Mardi 24 septembre 2013 par Ralph Gambihler

The Empire of Love

Dans ses concerts où le lâcher-prise est roi, le clarinettiste le plus déjanté de l'hexagone aime à dire que "Dieu est une boule à facettes". Il en a même fait, sur sa page Facebook, le préambule constitutionnel de son "Empire of Love" qui déboule cette semaine sur de tourbillonnants tapis électro et dancefloor, comme autant de montagnes russes pour une note bleue promise aux secousses les plus hypnotiques. Même tentation dadaïste (ponctuée d'un hommage moqueur à nos années disco...) sur la pochette du disque, toute rose-bonbon, avec un Yom métamorphosé en gourou glabre versant une larme à la mémoire de ce bon vieux klezmer qu'il n'en finit plus de dépoussiérer.

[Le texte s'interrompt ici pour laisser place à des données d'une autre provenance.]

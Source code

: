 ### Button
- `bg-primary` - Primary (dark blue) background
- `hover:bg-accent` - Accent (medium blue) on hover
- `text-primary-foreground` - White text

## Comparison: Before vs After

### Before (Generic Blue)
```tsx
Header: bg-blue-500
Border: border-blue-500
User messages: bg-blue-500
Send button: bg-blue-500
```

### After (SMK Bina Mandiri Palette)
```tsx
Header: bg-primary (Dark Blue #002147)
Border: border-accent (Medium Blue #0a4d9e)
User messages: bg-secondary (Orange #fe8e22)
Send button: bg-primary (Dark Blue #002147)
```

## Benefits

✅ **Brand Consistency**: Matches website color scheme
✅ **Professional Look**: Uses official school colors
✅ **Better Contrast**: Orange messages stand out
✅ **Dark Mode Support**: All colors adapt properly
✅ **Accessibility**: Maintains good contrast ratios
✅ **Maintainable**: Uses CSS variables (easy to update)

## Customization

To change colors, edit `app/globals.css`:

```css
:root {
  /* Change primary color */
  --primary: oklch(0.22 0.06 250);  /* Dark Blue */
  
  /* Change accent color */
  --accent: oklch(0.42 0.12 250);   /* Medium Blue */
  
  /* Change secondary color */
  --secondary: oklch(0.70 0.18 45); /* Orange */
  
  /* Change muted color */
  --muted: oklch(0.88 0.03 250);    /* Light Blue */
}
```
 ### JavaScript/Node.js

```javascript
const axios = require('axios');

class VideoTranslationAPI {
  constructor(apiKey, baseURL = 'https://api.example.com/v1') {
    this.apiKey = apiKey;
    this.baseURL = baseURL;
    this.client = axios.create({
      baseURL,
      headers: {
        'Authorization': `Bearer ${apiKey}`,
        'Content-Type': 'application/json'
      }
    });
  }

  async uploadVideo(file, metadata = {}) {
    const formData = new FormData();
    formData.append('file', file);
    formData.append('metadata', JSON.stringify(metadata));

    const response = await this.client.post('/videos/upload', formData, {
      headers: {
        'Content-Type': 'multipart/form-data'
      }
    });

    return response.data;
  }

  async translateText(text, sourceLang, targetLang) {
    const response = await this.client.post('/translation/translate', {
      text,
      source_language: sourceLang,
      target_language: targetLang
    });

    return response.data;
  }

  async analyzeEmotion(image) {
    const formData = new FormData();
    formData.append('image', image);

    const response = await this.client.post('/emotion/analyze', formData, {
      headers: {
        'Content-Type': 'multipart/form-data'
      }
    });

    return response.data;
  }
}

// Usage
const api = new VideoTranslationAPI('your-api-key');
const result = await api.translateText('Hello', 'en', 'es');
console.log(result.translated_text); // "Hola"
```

Boites à rythme à l'appui, le résultat est aussi coloré que dans "With Love" sorti il y a deux ans. A l'époque, déjà, et avec autour de lui de facétieux Wonder Rabbis, Yom n'hésitait pas à se grimer en super-héros de l'amour au 36ème degré, surchauffant les musiques juives d'autrefois dans des mélopées post-rock. La transe est encore plus affirmée dans "The Empire of Love", chaque titre dessinant une odyssée cyber-galactique dont Manuel Peskine aux claviers, Sylvain Daniel à la basse ou aux synthés et Emiliano Turi aux drums prolongent les surgissements magmatiques.

Et en même temps, elle est toujours là, intacte, poignante et 100% acoustique, cette sonorité de clarinette propre à Yom, y compris lorsqu'elle s'hallucine sur un Everest de décibels. L'Orient, la Turquie ou encore les Balkans ne forment plus qu'un seul cosmos. Entre deux comètes de tendresse ("Angel"), un délire cosmique à la Sun Ra croise des arrangements façon French Touch. Un orchestre à cordes jaillit d'un synthé pour mettre en orbite le magnifique "Burning" tandis que "Rebirth & Party" a tout d'un Big Bang technoïde tel un "Yom Attack" nous arrachant à notre propre espace-temps.

Une sirène passe: Julie Mathevet, soprano à l'Opéra de Paris. Rien à voir, donc, avec une création numérique, contrairement à l'hôtesse de l'air de l'espace et au robot androïde qui scande, vers la fin du disque, "Open the fucking doors of love !" Sons électroniques, vocalises coloratures, instruments chauds (clarinette, mais aussi violoncelle)... Rarement une musique de chair n'aura fait aussi bon ménage avec des machineries à ce point ingénieuses jusqu'à nous faire vibrer corps et coeur. Le tout dans une ambiance au final fort joyeuse, le voyage dans l'espace étant à fortiori le meilleur moyen de nous faire perdre tout centre de gravité.